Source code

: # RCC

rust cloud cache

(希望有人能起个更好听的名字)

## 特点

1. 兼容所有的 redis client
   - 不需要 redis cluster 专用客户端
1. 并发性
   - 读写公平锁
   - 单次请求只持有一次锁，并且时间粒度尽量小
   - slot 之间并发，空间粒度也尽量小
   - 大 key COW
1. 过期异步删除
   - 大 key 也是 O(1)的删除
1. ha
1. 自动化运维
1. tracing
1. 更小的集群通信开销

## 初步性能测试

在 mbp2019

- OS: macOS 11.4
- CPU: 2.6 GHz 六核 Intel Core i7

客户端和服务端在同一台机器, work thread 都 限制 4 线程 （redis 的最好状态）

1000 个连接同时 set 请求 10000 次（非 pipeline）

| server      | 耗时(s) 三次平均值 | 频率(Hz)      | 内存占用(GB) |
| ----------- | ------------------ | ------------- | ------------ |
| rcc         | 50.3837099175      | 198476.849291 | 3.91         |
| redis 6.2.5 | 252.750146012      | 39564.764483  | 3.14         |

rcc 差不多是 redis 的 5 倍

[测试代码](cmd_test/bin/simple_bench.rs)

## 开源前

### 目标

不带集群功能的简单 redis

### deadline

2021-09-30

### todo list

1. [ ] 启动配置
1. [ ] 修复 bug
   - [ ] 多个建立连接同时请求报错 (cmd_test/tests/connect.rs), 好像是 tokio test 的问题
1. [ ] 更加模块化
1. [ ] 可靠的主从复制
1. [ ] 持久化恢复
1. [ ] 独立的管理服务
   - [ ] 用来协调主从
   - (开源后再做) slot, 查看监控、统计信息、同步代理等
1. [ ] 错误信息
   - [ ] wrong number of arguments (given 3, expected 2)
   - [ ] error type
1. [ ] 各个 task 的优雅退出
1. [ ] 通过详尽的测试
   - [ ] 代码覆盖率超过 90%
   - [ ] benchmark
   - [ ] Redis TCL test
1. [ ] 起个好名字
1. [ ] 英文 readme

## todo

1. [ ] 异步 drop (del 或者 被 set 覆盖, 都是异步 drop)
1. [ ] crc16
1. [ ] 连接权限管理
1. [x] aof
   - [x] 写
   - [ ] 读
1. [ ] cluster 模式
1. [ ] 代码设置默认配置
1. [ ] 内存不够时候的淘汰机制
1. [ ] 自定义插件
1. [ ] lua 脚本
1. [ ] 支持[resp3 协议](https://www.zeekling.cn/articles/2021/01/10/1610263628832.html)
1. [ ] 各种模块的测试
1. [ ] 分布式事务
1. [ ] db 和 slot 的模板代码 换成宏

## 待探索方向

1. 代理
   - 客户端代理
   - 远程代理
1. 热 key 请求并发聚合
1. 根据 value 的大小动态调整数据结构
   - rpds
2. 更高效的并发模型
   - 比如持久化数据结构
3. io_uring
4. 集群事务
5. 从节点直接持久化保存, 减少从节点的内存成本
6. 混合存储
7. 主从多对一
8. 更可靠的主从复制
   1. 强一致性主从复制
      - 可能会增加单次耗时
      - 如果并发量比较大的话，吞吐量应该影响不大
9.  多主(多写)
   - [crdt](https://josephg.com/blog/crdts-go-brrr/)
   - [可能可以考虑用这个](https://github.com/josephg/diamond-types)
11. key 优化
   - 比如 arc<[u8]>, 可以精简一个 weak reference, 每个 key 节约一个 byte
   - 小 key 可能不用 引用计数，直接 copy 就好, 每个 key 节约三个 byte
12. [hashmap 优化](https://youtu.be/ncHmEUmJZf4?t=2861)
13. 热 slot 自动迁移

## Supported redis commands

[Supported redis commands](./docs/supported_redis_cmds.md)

## Assignment
The answer should reproduce each entry above in full.

## Answer to this task
Source code

: # RCC

rust cloud cache

(希望有人能起个更好听的名字)

## 特点

1. 兼容所有的 redis client
   - 不需要 redis cluster 专用客户端
1. 并发性
   - 读写公平锁
   - 单次请求只持有一次锁，并且时间粒度尽量小
   - slot 之间并发，空间粒度也尽量小
   - 大 key COW
1. 过期异步删除
   - 大 key 也是 O(1)的删除
1. ha
1. 自动化运维
1. tracing
1. 更小的集群通信开销

## 初步性能测试

在 mbp2019

- OS: macOS 11.4
- CPU: 2.6 GHz 六核 Intel Core i7

客户端和服务端在同一台机器, work thread 都 限制 4 线程 （redis 的最好状态）

1000 个连接同时 set 请求 10000 次（非 pipeline）

| server      | 耗时(s) 三次平均值 | 频率(Hz)      | 内存占用(GB) |
| ----------- | ------------------ | ------------- | ------------ |
| rcc         | 50.3837099175      | 198476.849291 | 3.91         |
| redis 6.2.5 | 252.750146012      | 39564.764483  | 3.14         |

rcc 差不多是 redis 的 5 倍

[测试代码](cmd_test/bin/simple_bench.rs)

## 开源前

### 目标

不带集群功能的简单 redis

### deadline

2021-09-30

### todo list

1. [ ] 启动配置
1. [ ] 修复 bug
   - [ ] 多个建立连接同时请求报错 (cmd_test/tests/connect.rs), 好像是 tokio test 的问题
1. [ ] 更加模块化
1. [ ] 可靠的主从复制
1. [ ] 持久化恢复
1. [ ] 独立的管理服务
   - [ ] 用来协调主从
   - (开源后再做) slot, 查看监控、统计信息、同步代理等
1. [ ] 错误信息
   - [ ] wrong number of arguments (given 3, expected 2)
   - [ ] error type
1. [ ] 各个 task 的优雅退出
1. [ ] 通过详尽的测试
   - [ ] 代码覆盖率超过 90%
   - [ ] benchmark
   - [ ] Redis TCL test
1. [ ] 起个好名字
1. [ ] 英文 readme

## todo

1. [ ] 异步 drop (del 或者 被 set 覆盖, 都是异步 drop)
1. [ ] crc16
1. [ ] 连接权限管理
1. [x] aof
   - [x] 写
   - [ ] 读
1. [ ] cluster 模式
1. [ ] 代码设置默认配置
1. [ ] 内存不够时候的淘汰机制
1. [ ] 自定义插件
1. [ ] lua 脚本
1. [ ] 支持[resp3 协议](https://www.zeekling.cn/articles/2021/01/10/1610263628832.html)
1. [ ] 各种模块的测试
1. [ ] 分布式事务
1. [ ] db 和 slot 的模板代码 换成宏

## 待探索方向

1. 代理
   - 客户端代理
   - 远程代理
1. 热 key 请求并发聚合
1. 根据 value 的大小动态调整数据结构
   - rpds
2. 更高效的并发模型
   - 比如持久化数据结构
3. io_uring
4. 集群事务
5. 从节点直接持久化保存, 减少从节点的内存成本
6. 混合存储
7. 主从多对一
8. 更可靠的主从复制
   1. 强一致性主从复制
      - 可能会增加单次耗时
      - 如果并发量比较大的话，吞吐量应该影响不大
9.  多主(多写)
   - [crdt](https://josephg.com/blog/crdts-go-brrr/)
   - [可能可以考虑用这个](https://github.com/josephg/diamond-types)
11. key 优化
   - 比如 arc<[u8]>, 可以精简一个 weak reference, 每个 key 节约一个 byte
   - 小 key 可能不用 引用计数，直接 copy 就好, 每个 key 节约三个 byte
12. [hashmap 优化](https://youtu.be/ncHmEUmJZf4?t=2861)
13. 热 slot 自动迁移

## Supported redis commands

[Supported redis commands](./docs/supported_redis_cmds.md)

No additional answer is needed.